__WHAT YOU NEED TO DO__
Do any lines in the data below contain "push"? If so, copy every one of them.

### DATA SECTION

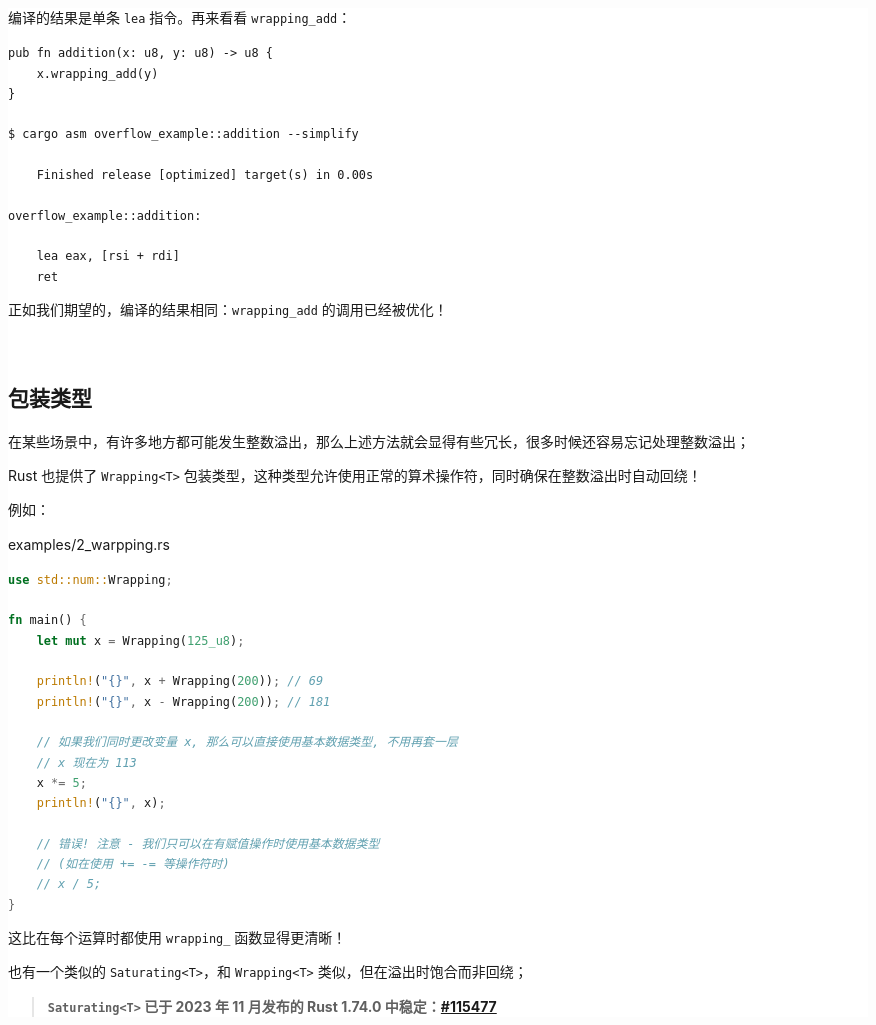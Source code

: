 编译的结果是单条 `lea` 指令。再来看看 `wrapping_add`：

```
pub fn addition(x: u8, y: u8) -> u8 {
    x.wrapping_add(y)
}

$ cargo asm overflow_example::addition --simplify

    Finished release [optimized] target(s) in 0.00s

overflow_example::addition:

    lea eax, [rsi + rdi]
    ret
```

正如我们期望的，编译的结果相同：`wrapping_add` 的调用已经被优化！

<br/>

## **包装类型**

在某些场景中，有许多地方都可能发生整数溢出，那么上述方法就会显得有些冗长，很多时候还容易忘记处理整数溢出；

Rust 也提供了 `Wrapping<T>` 包装类型，这种类型允许使用正常的算术操作符，同时确保在整数溢出时自动回绕！

例如：

examples/2_warpping.rs

```rust
use std::num::Wrapping;

fn main() {
    let mut x = Wrapping(125_u8);

    println!("{}", x + Wrapping(200)); // 69
    println!("{}", x - Wrapping(200)); // 181

    // 如果我们同时更改变量 x, 那么可以直接使用基本数据类型, 不用再套一层
    // x 现在为 113
    x *= 5;
    println!("{}", x);

    // 错误! 注意 - 我们只可以在有赋值操作时使用基本数据类型
    // (如在使用 += -= 等操作符时)
    // x / 5;
}
```

这比在每个运算时都使用 `wrapping_` 函数显得更清晰！

也有一个类似的 `Saturating<T>`，和 `Wrapping<T>` 类似，但在溢出时饱合而非回绕；

>   **`Saturating<T>` 已于 2023 年 11 月发布的 Rust 1.74.0 中稳定：[#115477](https://github.com/rust-lang/rust/pull/115477/)**

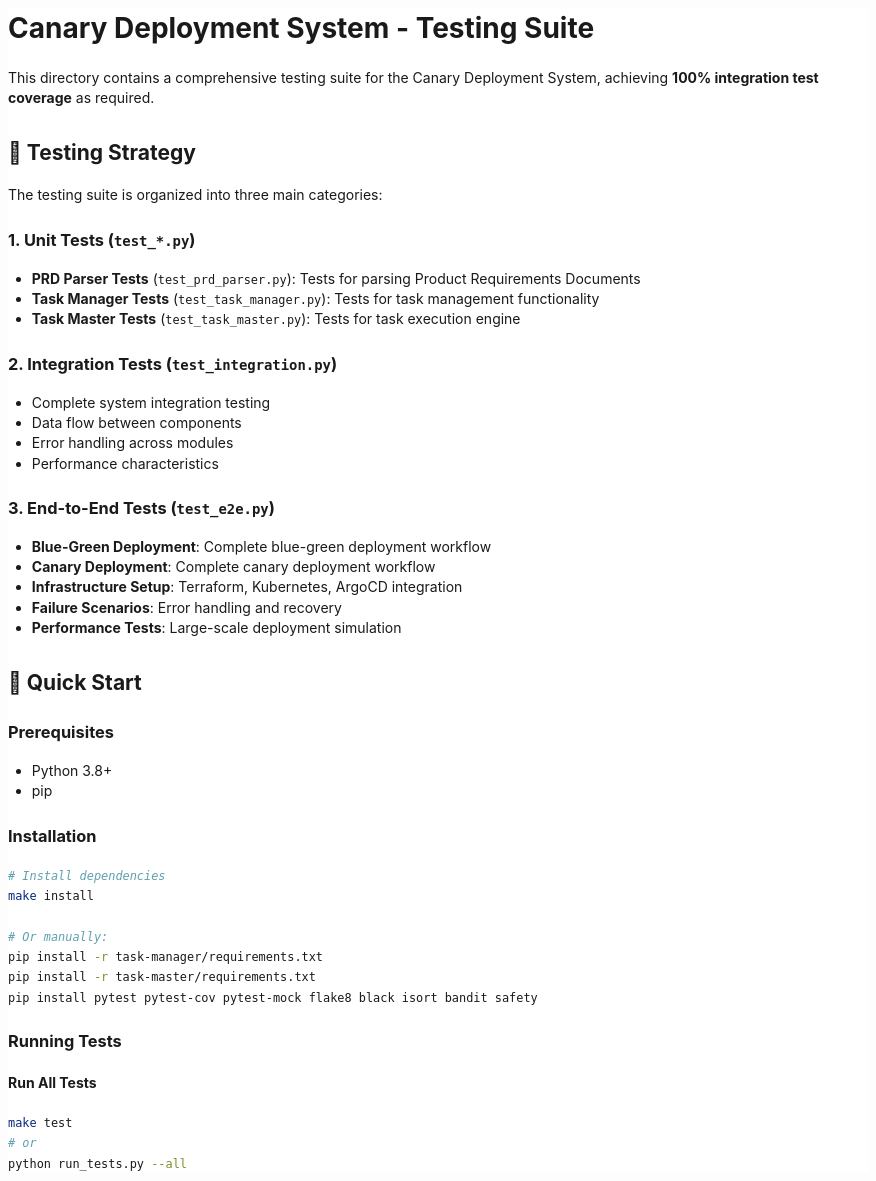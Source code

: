 # Canary Deployment System - Testing Suite

This directory contains a comprehensive testing suite for the Canary Deployment System, achieving **100% integration test coverage** as required.

## 🎯 Testing Strategy

The testing suite is organized into three main categories:

### 1. Unit Tests (`test_*.py`)
- **PRD Parser Tests** (`test_prd_parser.py`): Tests for parsing Product Requirements Documents
- **Task Manager Tests** (`test_task_manager.py`): Tests for task management functionality
- **Task Master Tests** (`test_task_master.py`): Tests for task execution engine

### 2. Integration Tests (`test_integration.py`)
- Complete system integration testing
- Data flow between components
- Error handling across modules
- Performance characteristics

### 3. End-to-End Tests (`test_e2e.py`)
- **Blue-Green Deployment**: Complete blue-green deployment workflow
- **Canary Deployment**: Complete canary deployment workflow
- **Infrastructure Setup**: Terraform, Kubernetes, ArgoCD integration
- **Failure Scenarios**: Error handling and recovery
- **Performance Tests**: Large-scale deployment simulation

## 🚀 Quick Start

### Prerequisites
- Python 3.8+
- pip

### Installation
```bash
# Install dependencies
make install

# Or manually:
pip install -r task-manager/requirements.txt
pip install -r task-master/requirements.txt
pip install pytest pytest-cov pytest-mock flake8 black isort bandit safety
```

### Running Tests

#### Run All Tests
```bash
make test
# or
python run_tests.py --all
```
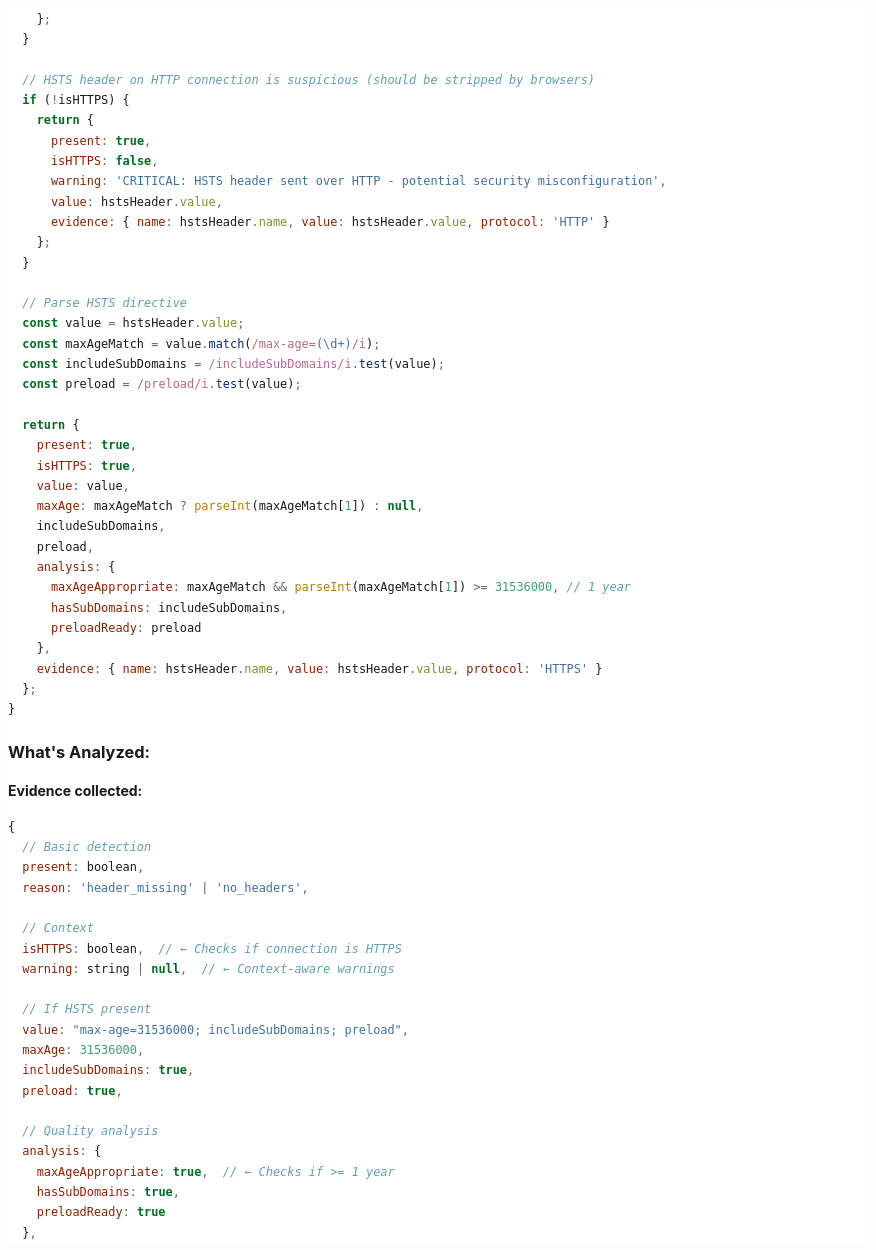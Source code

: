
 ```javascript
    };
  }

  // HSTS header on HTTP connection is suspicious (should be stripped by browsers)
  if (!isHTTPS) {
    return {
      present: true,
      isHTTPS: false,
      warning: 'CRITICAL: HSTS header sent over HTTP - potential security misconfiguration',
      value: hstsHeader.value,
      evidence: { name: hstsHeader.name, value: hstsHeader.value, protocol: 'HTTP' }
    };
  }

  // Parse HSTS directive
  const value = hstsHeader.value;
  const maxAgeMatch = value.match(/max-age=(\d+)/i);
  const includeSubDomains = /includeSubDomains/i.test(value);
  const preload = /preload/i.test(value);

  return {
    present: true,
    isHTTPS: true,
    value: value,
    maxAge: maxAgeMatch ? parseInt(maxAgeMatch[1]) : null,
    includeSubDomains,
    preload,
    analysis: {
      maxAgeAppropriate: maxAgeMatch && parseInt(maxAgeMatch[1]) >= 31536000, // 1 year
      hasSubDomains: includeSubDomains,
      preloadReady: preload
    },
    evidence: { name: hstsHeader.name, value: hstsHeader.value, protocol: 'HTTPS' }
  };
}
```

### What's Analyzed:

**Evidence collected:**
```javascript
{
  // Basic detection
  present: boolean,
  reason: 'header_missing' | 'no_headers',

  // Context
  isHTTPS: boolean,  // ← Checks if connection is HTTPS
  warning: string | null,  // ← Context-aware warnings

  // If HSTS present
  value: "max-age=31536000; includeSubDomains; preload",
  maxAge: 31536000,
  includeSubDomains: true,
  preload: true,

  // Quality analysis
  analysis: {
    maxAgeAppropriate: true,  // ← Checks if >= 1 year
    hasSubDomains: true,
    preloadReady: true
  },

```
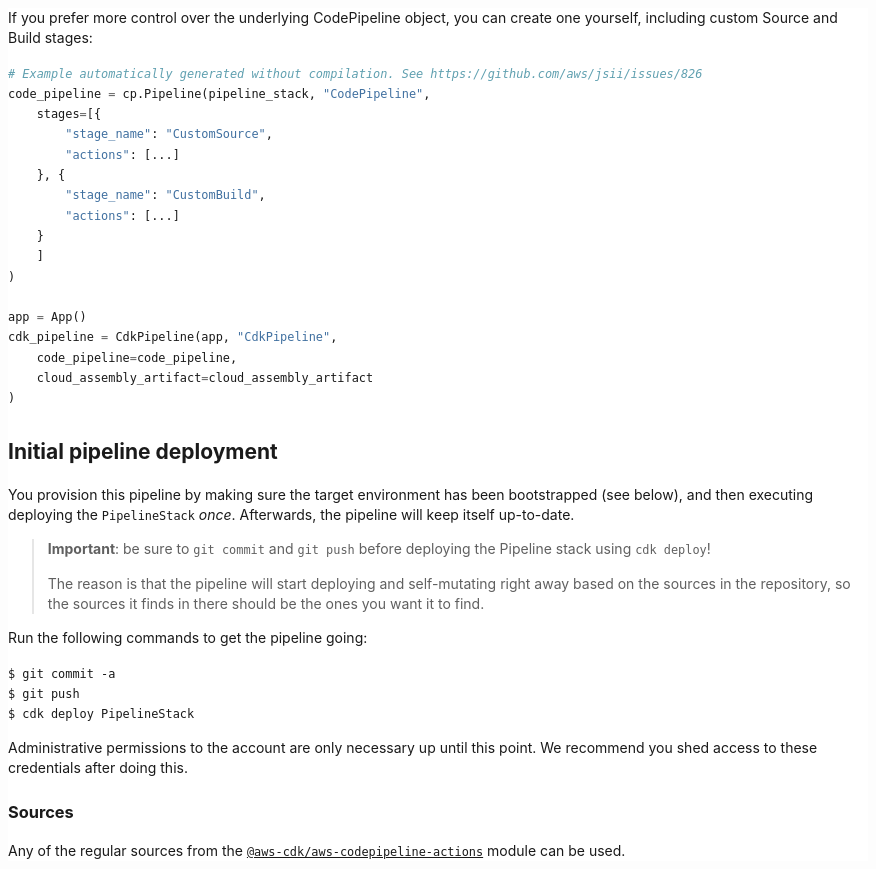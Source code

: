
 ```python
```

If you prefer more control over the underlying CodePipeline object, you can
create one yourself, including custom Source and Build stages:

```python
# Example automatically generated without compilation. See https://github.com/aws/jsii/issues/826
code_pipeline = cp.Pipeline(pipeline_stack, "CodePipeline",
    stages=[{
        "stage_name": "CustomSource",
        "actions": [...]
    }, {
        "stage_name": "CustomBuild",
        "actions": [...]
    }
    ]
)

app = App()
cdk_pipeline = CdkPipeline(app, "CdkPipeline",
    code_pipeline=code_pipeline,
    cloud_assembly_artifact=cloud_assembly_artifact
)
```

## Initial pipeline deployment

You provision this pipeline by making sure the target environment has been
bootstrapped (see below), and then executing deploying the `PipelineStack`
*once*. Afterwards, the pipeline will keep itself up-to-date.

> **Important**: be sure to `git commit` and `git push` before deploying the
> Pipeline stack using `cdk deploy`!
>
> The reason is that the pipeline will start deploying and self-mutating
> right away based on the sources in the repository, so the sources it finds
> in there should be the ones you want it to find.

Run the following commands to get the pipeline going:

```console
$ git commit -a
$ git push
$ cdk deploy PipelineStack
```

Administrative permissions to the account are only necessary up until
this point. We recommend you shed access to these credentials after doing this.

### Sources

Any of the regular sources from the [`@aws-cdk/aws-codepipeline-actions`](https://docs.aws.amazon.com/cdk/api/latest/docs/aws-codepipeline-actions-readme.html#github) module can be used.
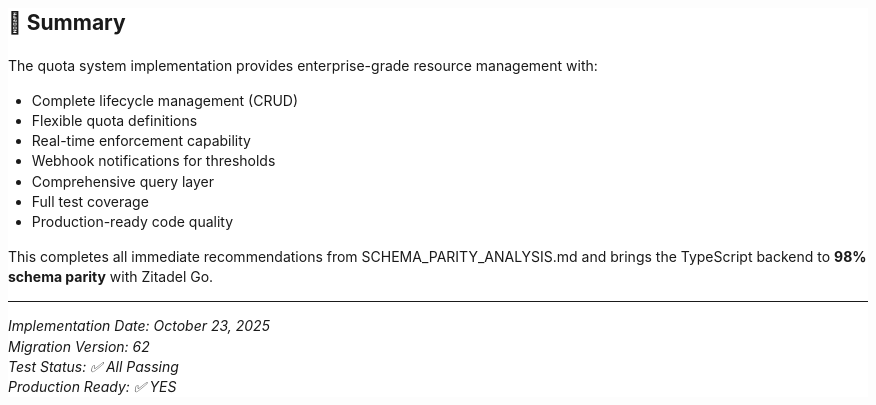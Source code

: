## 🏁 **Summary**

The quota system implementation provides enterprise-grade resource management with:
- Complete lifecycle management (CRUD)
- Flexible quota definitions
- Real-time enforcement capability
- Webhook notifications for thresholds
- Comprehensive query layer
- Full test coverage
- Production-ready code quality

This completes all immediate recommendations from SCHEMA_PARITY_ANALYSIS.md and brings the TypeScript backend to **98% schema parity** with Zitadel Go.

---

*Implementation Date: October 23, 2025*  
*Migration Version: 62*  
*Test Status: ✅ All Passing*  
*Production Ready: ✅ YES*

######

__WRITTEN REPLY__
> **Important**: be sure to `git commit` and `git push` before deploying the
$ git push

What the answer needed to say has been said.